**Your objective:** The word "desktop" occurs in some of the lines below; copy each of those lines.
■ ■ ■ ■
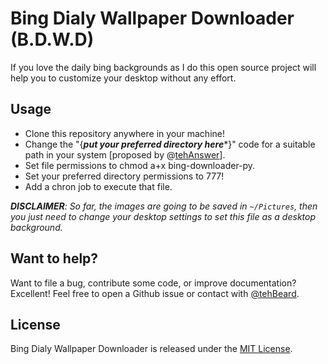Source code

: # Bing Dialy Wallpaper Downloader (B.D.W.D)

If you love the daily bing backgrounds as I do this open source project will help you to customize your desktop without any effort.

## Usage

* Clone this repository anywhere in your machine!
* Change the "{***put your preferred directory here****}" code for a suitable path in your system [proposed by @[tehAnswer](http://github.com/tehAnswer)].
* Set file permissions to chmod a+x bing-downloader-py.
* Set your preferred directory permissions to 777!
* Add a chron job to execute that file.

_**DISCLAIMER**: So far, the images are going to be saved in `~/Pictures`, then you just need to change your desktop settings to set this file as a desktop background._

## Want to help?

Want to file a bug, contribute some code, or improve documentation? Excellent! Feel free to open a Github issue or contact with [@tehBeard](https://github.com/noeFernandez).

## License
Bing Dialy Wallpaper Downloader is released under the [MIT License](http://www.opensource.org/licenses/MIT).


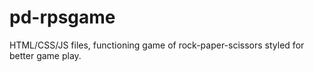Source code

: # pd-rpsgame
HTML/CSS/JS files, functioning game of rock-paper-scissors styled for better game play.
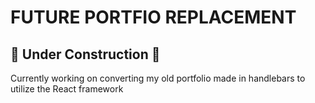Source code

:# FUTURE PORTFIO REPLACEMENT
## :hammer: Under Construction :hammer:

Currently working on converting my old portfolio made in handlebars to utilize the React framework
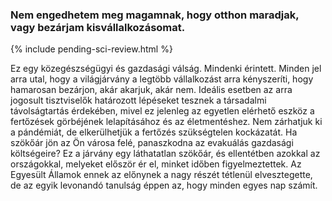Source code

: ### Nem engedhetem meg magamnak, hogy otthon maradjak, vagy bezárjam kisvállalkozásomat. 

{% include pending-sci-review.html %}

 Ez egy közegészségügyi és gazdasági válság. Mindenki érintett. Minden jel arra utal, hogy a világjárvány a legtöbb vállalkozást arra kényszeríti, hogy hamarosan bezárjon, akár akarjuk, akár nem. Ideális esetben az arra jogosult tisztviselők határozott lépéseket tesznek a társadalmi távolságtartás érdekében, mivel ez jelenleg az egyetlen elérhető eszköz a fertőzések görbéjének lelapításához és az életmentéshez. Nem zárhatjuk ki a pándémiát, de elkerülhetjük a fertőzés szükségtelen kockázatát. Ha szökőár jön az Ön városa felé, panaszkodna az evakuálás gazdasági költségeire? Ez a járvány egy láthatatlan szökőár, és ellentétben azokkal az országokkal, melyeket először ér el, minket időben figyelmeztettek. Az Egyesült Államok ennek az előnynek a nagy részét tétlenül elvesztegette, de az egyik levonandó tanulság éppen az, hogy minden egyes nap számít.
■ ■ ■ ■
**Solved problem:**
If you love the daily bing backgrounds as I do this open source project will help you to customize your desktop without any effort.
_**DISCLAIMER**: So far, the images are going to be saved in `~/Pictures`, then you just need to change your desktop settings to set this file as a desktop background._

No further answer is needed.